If there is one nearly universal statement you can make about home business entrepreneurs it’s that they give little or no thought to the legal requirements of running their companies, opening themselves up to a world of hurt. Follow these seven legal steps and stay on the right side of the law:
- Learn to love records – No, not your 33 rpm vinyl Pink Floyd collection, but the archived tracking of every penny that flows into and out of your business. The rule is “if it has a $ sign on it, you have to keep the record of it for a minimum of seven years.” Remember that electrons are fleeting, so just stuffing the record of your income and expenses into a folder on your desktop is a dangerous prospect. Back up all your record data religiously and store it offsite, preferably on a USB flash drive in your bank’s safety deposit box.
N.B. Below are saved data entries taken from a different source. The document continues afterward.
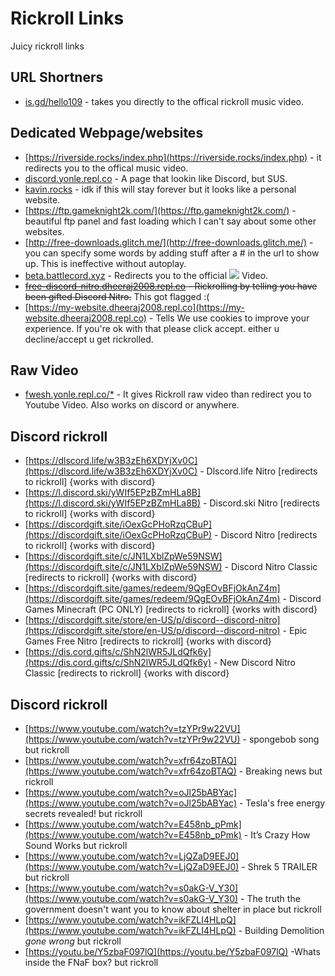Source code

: # Rickroll Links
Juicy rickroll links

## URL Shortners
- [is.gd/hello109](https://is.gd/hello109) - takes you directly to the offical rickroll music video.

## Dedicated Webpage/websites
- [https://riverside.rocks/index.php](https://riverside.rocks/index.php) - it redirects you to the offical music video.
- [discord.yonle.repl.co](https://discord.yonle.repl.co) - A page that lookin like Discord, but SUS.
- [kavin.rocks](http://kavin.rocks/) - idk if this will stay forever but it looks like a personal website. 
- [https://ftp.gameknight2k.com/](https://ftp.gameknight2k.com/) - beautiful ftp panel and fast loading which I can't say about some other websites.
- [http://free-downloads.glitch.me/](http://free-downloads.glitch.me/) - you can specify some words by adding stuff after a # in the url to show up. This is ineffective without autoplay.  
- [beta.battlecord.xyz](https://beta.battlecord.xyz) - Redirects you to the official ![](https://cdn.discordapp.com/emojis/769486756977967114.gif?v=1&size=32) Video.
- ~~[free-discord-nitro.dheeraj2008.repl.co](https://free-discord-nitro.dheeraj2008.repl.co) - Rickrolling by telling you have been gifted Discord Nitro.~~ This got flagged :(
- [https://my-website.dheeraj2008.repl.co](https://my-website.dheeraj2008.repl.co) - Tells We use cookies to improve your experience. If you're ok with that please click accept. either u decline/accept u get rickrolled.
## Raw Video
- [fwesh.yonle.repl.co/*](https://fwesh.yonle.repl.co) - It gives Rickroll raw video than redirect you to Youtube Video. Also works on discord or anywhere.

## Discord rickroll
- [https://dlscord.life/w3B3zEh6XDYjXv0C](https://dlscord.life/w3B3zEh6XDYjXv0C) - Dlscord.life Nitro [redirects to rickroll] {works with discord}
- [https://l.discord.ski/yWIf5EPzBZmHLa8B](https://l.discord.ski/yWIf5EPzBZmHLa8B) - Discord.ski Nitro [redirects to rickroll] {works with discord}
- [https://discordgift.site/iOexGcPHoRzqCBuP](https://discordgift.site/iOexGcPHoRzqCBuP) - Discord Nitro [redirects to rickroll] {works with discord}
- [https://discordgift.site/c/JN1LXblZpWe59NSW](https://discordgift.site/c/JN1LXblZpWe59NSW) - Discord Nitro Classic [redirects to rickroll] {works with discord}
- [https://discordgift.site/games/redeem/9QgEOvBFjOkAnZ4m](https://discordgift.site/games/redeem/9QgEOvBFjOkAnZ4m) - Discord Games Minecraft (PC ONLY) [redirects to rickroll] {works with discord}
- [https://discordgift.site/store/en-US/p/discord--discord-nitro](https://discordgift.site/store/en-US/p/discord--discord-nitro) - Epic Games Free Nitro [redirects to rickroll] {works with discord}
- [https://dis.cord.gifts/c/ShN2lWR5JLdQfk6y](https://dis.cord.gifts/c/ShN2lWR5JLdQfk6y) - New Discord Nitro Classic [redirects to rickroll] {works with discord}

## Discord rickroll
- [https://www.youtube.com/watch?v=tzYPr9w22VU](https://www.youtube.com/watch?v=tzYPr9w22VU) - spongebob song but rickroll
- [https://www.youtube.com/watch?v=xfr64zoBTAQ](https://www.youtube.com/watch?v=xfr64zoBTAQ) - Breaking news but rickroll
- [https://www.youtube.com/watch?v=oJl25bABYac](https://www.youtube.com/watch?v=oJl25bABYac) - Tesla's free energy secrets revealed! but rickroll
- [https://www.youtube.com/watch?v=E458nb_pPmk](https://www.youtube.com/watch?v=E458nb_pPmk) - It’s Crazy How Sound Works but rickroll
- [https://www.youtube.com/watch?v=LjQZaD9EEJ0](https://www.youtube.com/watch?v=LjQZaD9EEJ0) - Shrek 5 TRAILER but rickroll
- [https://www.youtube.com/watch?v=s0akG-V_Y30](https://www.youtube.com/watch?v=s0akG-V_Y30) - The truth the government doesn't want you to know about shelter in place but rickroll
- [https://www.youtube.com/watch?v=ikFZLI4HLpQ](https://www.youtube.com/watch?v=ikFZLI4HLpQ) - Building Demolition *gone wrong* but rickroll
- [https://youtu.be/Y5zbaF097lQ](https://youtu.be/Y5zbaF097lQ) -Whats inside the FNaF box? but rickroll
- Determine your legal entity – Most home office workers never give a second thought to legal entities as they receive payments in their names and just plunk them in their personal bank account. This can be a reasonable choice if you’re a consultant or writer, but if you’re trying to portray the image of a “solid” company to your clients you’ll want to operate as a Doing Business As (DBA) fictitious business name. If you plan to get into some fairly heavy duty financial situations then there is no choice but to incorporate your company. It can save your home, assets and life savings if it all goes pear-shaped.
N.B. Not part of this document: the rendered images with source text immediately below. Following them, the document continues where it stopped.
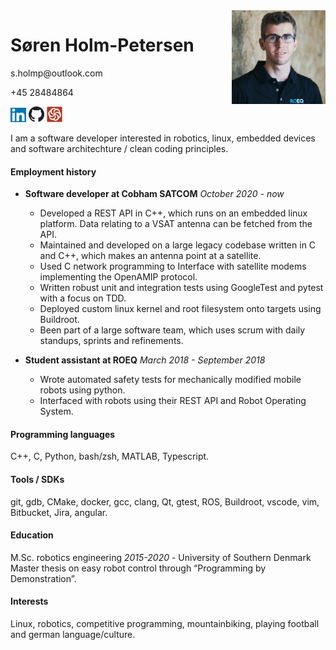 
 <img src="resources/myself.png" width=150 align="right">

# Søren Holm-Petersen
<p>s.holmp@outlook.com</p>
<p>+45 28484864</p>
</table>

 <a href="https://linkedin.com"><img src="resources/linked_in.jpg" width="25"/></a> <a href="https://github.com/sholmp"><img src="resources/github.png" width="25"/></a> <a href="https://www.codewars.com/users/sholmp1234"><img src="resources/codewars.svg" width="25"/></a>

I am a software developer interested in robotics, linux, embedded devices and software architechture / clean coding principles.

#### Employment history
 * **Software developer at Cobham SATCOM** *October 2020 - now*
    - Developed a REST API in C++, which runs on an embedded linux platform. Data relating to a VSAT antenna can be fetched from the API.
    - Maintained and developed on a large legacy codebase written in C and C++, which makes an antenna point at a satellite.
    - Used C network programming to Interface with satellite modems implementing the OpenAMIP protocol.
    - Written robust unit and integration tests using GoogleTest and pytest with a focus on TDD.
    - Deployed custom linux kernel and root filesystem onto targets using Buildroot.
    - Been part of a large software team, which uses scrum with daily standups, sprints and refinements.

* **Student assistant at ROEQ** *March 2018 - September 2018*
    - Wrote automated safety tests for mechanically modified mobile robots using python.
    - Interfaced with robots using their REST API and Robot Operating System.

#### Programming languages
C++, C, Python, bash/zsh, MATLAB, Typescript.

#### Tools / SDKs
git, gdb, CMake, docker, gcc, clang, Qt, gtest, ROS, Buildroot, vscode, vim, Bitbucket, Jira, angular.

#### Education
M.Sc. robotics engineering *2015-2020* - University of Southern Denmark
Master thesis on easy robot control through “Programming by Demonstration”.

#### Interests
Linux, robotics, competitive programming, mountainbiking, playing football and german language/culture.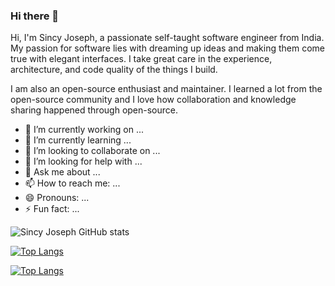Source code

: ### Hi there 👋

Hi, I'm Sincy Joseph, a passionate self-taught software engineer from India. My passion for software lies with dreaming up ideas and making them come true with elegant interfaces. I take great care in the experience, architecture, and code quality of the things I build.

I am also an open-source enthusiast and maintainer. I learned a lot from the open-source community and I love how collaboration and knowledge sharing happened through open-source.

- 🔭 I’m currently working on ...
- 🌱 I’m currently learning ...
- 👯 I’m looking to collaborate on ...
- 🤔 I’m looking for help with ...
- 💬 Ask me about ...
- 📫 How to reach me: ...
- 😄 Pronouns: ...
- ⚡ Fun fact: ...


![Sincy Joseph GitHub stats](https://github-readme-stats.vercel.app/api?username=sincyjoseph&show_icons=true&theme=radical)

[![Top Langs](https://github-readme-stats.vercel.app/api/top-langs/?username=sincyjoseph)](https://github.com/sincyjoseph/github-readme-stats)


[![Top Langs](https://github-readme-stats.vercel.app/api/top-langs/?username=sincyjoseph&langs_count=8)](https://github.com/sincyjoseph/github-readme-stats)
- Review your zoning – Simply because you have figured out a way to work from home doesn’t necessarily mean that it’s legal. Every square inch of your town is zoned by the municipality and there are some activities allowed on one street which are verboten on the next. Regulations vary from municipality to municipality, but generally if you’re working by yourself on your computer all day then you’re likely not in violation of your residential zoning. When you graduate to bringing customers to your home, hiring employees, manufacturing materials, larger scale shipping and receiving, and other more “advanced” functions, you are likely violating the zoning restrictions and opening yourself up to massive fines.
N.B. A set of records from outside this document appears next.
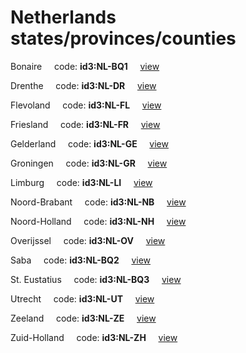 # Netherlands states/provinces/counties
Bonaire&nbsp;&nbsp;&nbsp;&nbsp;&nbsp;code: **id3:NL-BQ1**&nbsp;&nbsp;&nbsp;&nbsp;&nbsp;[view](../../export/geojson/medium/id3/nl/bq1.geojson)&nbsp;&nbsp;&nbsp;&nbsp;&nbsp;


Drenthe&nbsp;&nbsp;&nbsp;&nbsp;&nbsp;code: **id3:NL-DR**&nbsp;&nbsp;&nbsp;&nbsp;&nbsp;[view](../../export/geojson/medium/id3/nl/dr.geojson)&nbsp;&nbsp;&nbsp;&nbsp;&nbsp;


Flevoland&nbsp;&nbsp;&nbsp;&nbsp;&nbsp;code: **id3:NL-FL**&nbsp;&nbsp;&nbsp;&nbsp;&nbsp;[view](../../export/geojson/medium/id3/nl/fl.geojson)&nbsp;&nbsp;&nbsp;&nbsp;&nbsp;


Friesland&nbsp;&nbsp;&nbsp;&nbsp;&nbsp;code: **id3:NL-FR**&nbsp;&nbsp;&nbsp;&nbsp;&nbsp;[view](../../export/geojson/medium/id3/nl/fr.geojson)&nbsp;&nbsp;&nbsp;&nbsp;&nbsp;


Gelderland&nbsp;&nbsp;&nbsp;&nbsp;&nbsp;code: **id3:NL-GE**&nbsp;&nbsp;&nbsp;&nbsp;&nbsp;[view](../../export/geojson/medium/id3/nl/ge.geojson)&nbsp;&nbsp;&nbsp;&nbsp;&nbsp;


Groningen&nbsp;&nbsp;&nbsp;&nbsp;&nbsp;code: **id3:NL-GR**&nbsp;&nbsp;&nbsp;&nbsp;&nbsp;[view](../../export/geojson/medium/id3/nl/gr.geojson)&nbsp;&nbsp;&nbsp;&nbsp;&nbsp;


Limburg&nbsp;&nbsp;&nbsp;&nbsp;&nbsp;code: **id3:NL-LI**&nbsp;&nbsp;&nbsp;&nbsp;&nbsp;[view](../../export/geojson/medium/id3/nl/li.geojson)&nbsp;&nbsp;&nbsp;&nbsp;&nbsp;


Noord-Brabant&nbsp;&nbsp;&nbsp;&nbsp;&nbsp;code: **id3:NL-NB**&nbsp;&nbsp;&nbsp;&nbsp;&nbsp;[view](../../export/geojson/medium/id3/nl/nb.geojson)&nbsp;&nbsp;&nbsp;&nbsp;&nbsp;


Noord-Holland&nbsp;&nbsp;&nbsp;&nbsp;&nbsp;code: **id3:NL-NH**&nbsp;&nbsp;&nbsp;&nbsp;&nbsp;[view](../../export/geojson/medium/id3/nl/nh.geojson)&nbsp;&nbsp;&nbsp;&nbsp;&nbsp;


Overijssel&nbsp;&nbsp;&nbsp;&nbsp;&nbsp;code: **id3:NL-OV**&nbsp;&nbsp;&nbsp;&nbsp;&nbsp;[view](../../export/geojson/medium/id3/nl/ov.geojson)&nbsp;&nbsp;&nbsp;&nbsp;&nbsp;


Saba&nbsp;&nbsp;&nbsp;&nbsp;&nbsp;code: **id3:NL-BQ2**&nbsp;&nbsp;&nbsp;&nbsp;&nbsp;[view](../../export/geojson/medium/id3/nl/bq2.geojson)&nbsp;&nbsp;&nbsp;&nbsp;&nbsp;


St. Eustatius&nbsp;&nbsp;&nbsp;&nbsp;&nbsp;code: **id3:NL-BQ3**&nbsp;&nbsp;&nbsp;&nbsp;&nbsp;[view](../../export/geojson/medium/id3/nl/bq3.geojson)&nbsp;&nbsp;&nbsp;&nbsp;&nbsp;


Utrecht&nbsp;&nbsp;&nbsp;&nbsp;&nbsp;code: **id3:NL-UT**&nbsp;&nbsp;&nbsp;&nbsp;&nbsp;[view](../../export/geojson/medium/id3/nl/ut.geojson)&nbsp;&nbsp;&nbsp;&nbsp;&nbsp;


Zeeland&nbsp;&nbsp;&nbsp;&nbsp;&nbsp;code: **id3:NL-ZE**&nbsp;&nbsp;&nbsp;&nbsp;&nbsp;[view](../../export/geojson/medium/id3/nl/ze.geojson)&nbsp;&nbsp;&nbsp;&nbsp;&nbsp;


Zuid-Holland&nbsp;&nbsp;&nbsp;&nbsp;&nbsp;code: **id3:NL-ZH**&nbsp;&nbsp;&nbsp;&nbsp;&nbsp;[view](../../export/geojson/medium/id3/nl/zh.geojson)&nbsp;&nbsp;&nbsp;&nbsp;&nbsp;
- Get the permits – Some home offices which are allowed by zoning are still technically businesses and therefore may have to be licensed and permitted accordingly. Take whatever steps are necessary in your jurisdiction to ensure that you’re operating 100% within the law.
- Use an EIN – An Employer ID Number (EIN) is necessary to identify a business entity. Yes, you can use your Social Security Number if you’re not incorporated and have no employees, but do you really want those personal digits floating around on all those business forms?
- Obtain a business address – No matter what your residential zoning, it’s generally a bad idea to release your home address in conjunction with your business dealings. If you’re going the DBA route you can rent a post office or private business mailbox, but if you’re incorporating you need to contract a registered agent to receive your company’s legal notices.
- Pay your taxes – This might seem like the ultimate no-brainer until you consider that a staggering number of home office workers understate their taxable income (if they claim it at all). Millions of Americans are under the complete illusion that if they receive payments for work done via PayPal and then they buy something with that PayPal money without it ever hitting their bank accounts, that “income” never really existed. Your local friendly neighborhood IRS auditor didn’t just fall off the turnip truck, so unless you’re getting paid cash under the table by your cousin, the Feds can track down income you’ve made anywhere, no matter how you obtained it. So do the smart thing and be scrupulously honest at tax time. You’ll sleep better… mostly because jail cots are really hard, small and uncomfortable!
You don’t have to pay $400 an hour on attorneys… just follow these seven common-sense legal steps and get down to business!